Accept methods employing pV = nRT, with p as either 100 (454 cm3) or 101.3 kPa (448 cm3). Do not accept answers in dm3.
(i)
temperature rise «=\(\frac{{750 \times 1.00}}{{0.2000 \times 1.00}}\)»=3750«°C/K»
Do not accept −3750.
(ii)
n(P)«=\(\frac{{43.6}}{{30.97}}\)»=1.41 «mol»
n(O) «=\(\frac{{100 – 43.6}}{{16.00}}\)»=3.53 «mol»
«\(\frac{{n\left( {\rm{O}} \right)}}{{n\left( {\rm{P}} \right)}}\)=\(\frac{{3.53}}{{1.41}}\) = 2.50 so empirical formula is» P2O5
Accept other methods where the working is shown.
(iii)
«\(\frac{{285}}{{141.9}}\)=2.00, so molecular formula = 2×P2O5=»P4O10
(iv)
P4O10(s) + 6H2O (l) → 4H3PO4 (aq)
Accept P4O10(s) + 2H2O (l) → 4HPO3 (aq) (initial reaction)
Accept P2O5(s) + 3H2O(l) → 2H3PO4(aq)
Accept equations for P4O6/P2O3 if given in d (iii).
Accept any ionized form of the acids as the products.
(v)
phosphorus not commonly found in fuels
OR
no common pathways for phosphorus oxides to enter the air
OR
amount of phosphorus-containing organic matter undergoing anaerobic decomposition is small
Accept “phosphorus oxides are solids so are not easily distributed in the atmosphere”.

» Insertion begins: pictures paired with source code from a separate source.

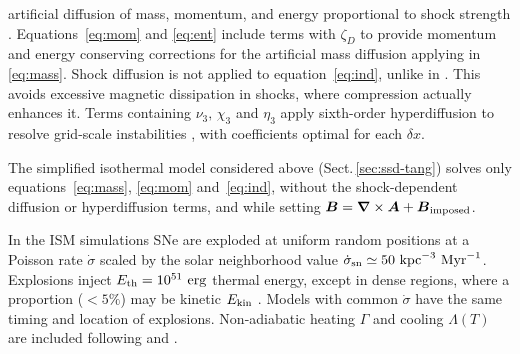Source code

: \documentclass[preprint2]{aastex63}
\newcommand\SNr{\dot\sigma_{\rm sn}}
\newcommand\ESK{E_{\rm kin}}
\newcommand\EST{E_{\rm th}}
\newcommand{\vect}[1]{{{\mbox{\boldmath $#1$}}}}%
\newcommand\kpc{~ {\rm kpc}}
\newcommand\dx{ {\delta x}}
\newcommand\Myr{~ {\rm Myr}}
\newcommand\erg{~ {\rm erg}}
\newcommand{\fg}[1]{\textcolor{midgreen}{#1}}
\begin{document}
 artificial diffusion of mass, momentum, and energy proportional to shock
 strength \citep[see][for details]{GMKSH20}.
 \fg{Equations~\eqref{eq:mom} and \eqref{eq:ent} include terms with $\zeta_D$}
 \fg{to} \fg{provide momentum and energy conserving corrections for} \fg{the}
 \fg{artificial mass diffusion applying in \eqref{eq:mass}.}
 Shock diffusion is not applied to equation~\eqref{eq:ind}\fg{, unlike} \fg{in}
 \fg{\citet{Gent:2013b}.} \fg{This avoids} \fg{excessive magnetic dissipation in
 shocks, where compression actually enhances it.}
 Terms containing $\nu_3,\,\chi_3$ and $\eta_3$ apply sixth-order hyperdiffusion
 to resolve grid-scale instabilities \citep[see, e.g.,][]{ABGS02,HB04}, \fg{
 with coefficients optimal for each $\dx$}.

 \fg{The simplified isothermal model considered above
 (Sect.\,\ref{sec:ssd-tang}) solves only equations~\fg{\eqref{eq:mass},}
 \eqref{eq:mom} and~\eqref{eq:ind}, without the shock-dependent diffusion or
 hyperdiffusion terms, and while setting
 $\vect{B}=\vect\nabla\times\vect{A}+\vect{B}_{\rm imposed}$.}

 \fg{In the ISM simulations} SNe are exploded at \fg{uniform} random positions
 at a Poisson rate $\dot\sigma$ \fg{scaled by} the solar neighborhood
 value $\SNr\simeq 50\kpc^{-3}\Myr^{-1}$.
 Explosions inject $\EST = 10^{51}\erg$ thermal energy, except in
 dense regions, where a proportion \fg{($<5\%$) may be} kinetic $\ESK$ 
 \citep[see][]{GMKSH20}.
 \fg{Models with common $\dot\sigma$ have the same timing and location of
 explosions.}
 Non-adiabatic heating $\Gamma$ and cooling $\Lambda (T)$ are included
 \citep{Gent:2013b} following \citet{Wolfire:1995} and \citet{Sarazin:1987}.
\end{document}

Accept “low levels of phosphorus oxide in the air”.
Do not accept “H3PO4 is a weak acid”.
(vi)
Pre-combustion:
remove sulfur/S/sulfur containing compounds
Post-combustion:
remove it/SO2 by neutralization/reaction with alkali/base
Accept “lime injection fluidised bed combustion” for either, but not both.